We propose B*-frames, which reuse our CANF-based B-frame codec to mimic P-frame coding that allows to support multiple GOPs in an intraperiod, as shown in figure above. Our ablation experiments in Section IV-D (paper) show that B*-frames have similar compression performance to P-frames, which require an additional, separate P-frame codec.

Paper

Rate-distortion Results

The figure presents the rate-distortion plots on UVG, MCL-JCV, HEVC Class B and CLIC'22 test dataset in terms of PSNR-RGB and MS-SSIM-RGB. When comparing our B-CANF with our previosu work, CANF-VC and the state-of-the-art B-frame codec, LHBDC, we observe that B-CANF surpasses them in terms of both PSNR-RGB and MS-SSIM-RGB across all the test datasets.

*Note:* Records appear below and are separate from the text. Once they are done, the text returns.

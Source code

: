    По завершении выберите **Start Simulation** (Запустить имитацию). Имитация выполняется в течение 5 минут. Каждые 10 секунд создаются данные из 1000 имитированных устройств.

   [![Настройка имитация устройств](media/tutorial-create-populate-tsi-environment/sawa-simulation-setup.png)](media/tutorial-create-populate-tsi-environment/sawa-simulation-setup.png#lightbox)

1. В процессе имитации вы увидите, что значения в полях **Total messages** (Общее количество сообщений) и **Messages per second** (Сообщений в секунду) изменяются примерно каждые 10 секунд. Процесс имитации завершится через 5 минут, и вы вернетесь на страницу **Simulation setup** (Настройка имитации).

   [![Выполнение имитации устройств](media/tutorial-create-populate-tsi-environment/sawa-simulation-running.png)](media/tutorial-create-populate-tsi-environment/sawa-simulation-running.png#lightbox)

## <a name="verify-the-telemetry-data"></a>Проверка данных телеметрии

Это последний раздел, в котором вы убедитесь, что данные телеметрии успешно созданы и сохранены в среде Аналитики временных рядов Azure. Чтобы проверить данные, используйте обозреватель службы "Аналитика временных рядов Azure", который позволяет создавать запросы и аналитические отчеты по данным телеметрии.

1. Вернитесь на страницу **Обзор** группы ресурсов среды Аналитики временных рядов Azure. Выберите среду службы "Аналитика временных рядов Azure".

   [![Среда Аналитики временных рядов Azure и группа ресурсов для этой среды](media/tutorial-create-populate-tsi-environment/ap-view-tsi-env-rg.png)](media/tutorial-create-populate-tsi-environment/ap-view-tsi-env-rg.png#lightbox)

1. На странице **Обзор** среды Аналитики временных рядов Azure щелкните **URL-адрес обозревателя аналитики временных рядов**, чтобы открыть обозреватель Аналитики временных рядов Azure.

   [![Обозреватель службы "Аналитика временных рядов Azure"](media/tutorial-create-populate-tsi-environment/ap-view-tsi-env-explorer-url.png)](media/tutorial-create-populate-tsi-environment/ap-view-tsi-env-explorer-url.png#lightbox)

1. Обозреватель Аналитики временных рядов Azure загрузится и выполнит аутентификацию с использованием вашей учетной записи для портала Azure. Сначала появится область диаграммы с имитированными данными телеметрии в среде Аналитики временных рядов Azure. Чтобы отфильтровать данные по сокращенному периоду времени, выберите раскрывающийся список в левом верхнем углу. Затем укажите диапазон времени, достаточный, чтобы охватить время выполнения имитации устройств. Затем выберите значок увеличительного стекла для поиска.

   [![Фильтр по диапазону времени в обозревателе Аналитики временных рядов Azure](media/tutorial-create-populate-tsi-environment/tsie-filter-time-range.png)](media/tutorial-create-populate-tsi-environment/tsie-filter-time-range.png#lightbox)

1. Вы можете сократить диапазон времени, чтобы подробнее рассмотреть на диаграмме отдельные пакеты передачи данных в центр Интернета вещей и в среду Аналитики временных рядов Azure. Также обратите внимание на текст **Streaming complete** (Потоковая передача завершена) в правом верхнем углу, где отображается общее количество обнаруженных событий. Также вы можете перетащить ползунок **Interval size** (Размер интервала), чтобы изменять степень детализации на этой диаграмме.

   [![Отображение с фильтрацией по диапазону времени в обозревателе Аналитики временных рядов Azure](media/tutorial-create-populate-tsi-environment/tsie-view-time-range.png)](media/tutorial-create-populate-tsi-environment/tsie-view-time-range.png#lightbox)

However, B-CANF falls short of achieving the same level of performance as the state-of-the-art Li'22 (DCVC-HEM), which is considered the state-of-the-art learned P-frame codec. This discrepancy in performance can be attributed to the more advanced entropy coding model employed by Li'22 and the domain shift issue that arises between the training and testing phases. For a comprehensive analysis of this domain shift, please refer to Section IV-C in our paper.


Complexity Analysis

Table presents a breakdown analysis of the encoding runtime and peak memory requirement for B-CANF. For runtime measurement, we encode a 1080p video 10 times and take the average of the encoding runtimes. The unit of peak memory measurement is "full-res" (i.e. the spatial resolution of the input image), where one reconstructed frame occupies the equivalent of 3 full-res.


Qualitative Comparison

The figure presents the subjective quality comparison. It is seen that our B-CANF (MSE) achieves comparable or even better subjective quality than LHBDC (MSE), with its bit rate being nearly one order of magnitude smaller than that of LHBDC (MSE). Compared with HM (randomaccess), our B-CANF (SSIM) preserves more texture details (cf. patterns on fingers in the first row, pillars in the second row, and textures in the last row) at a lower bit rate.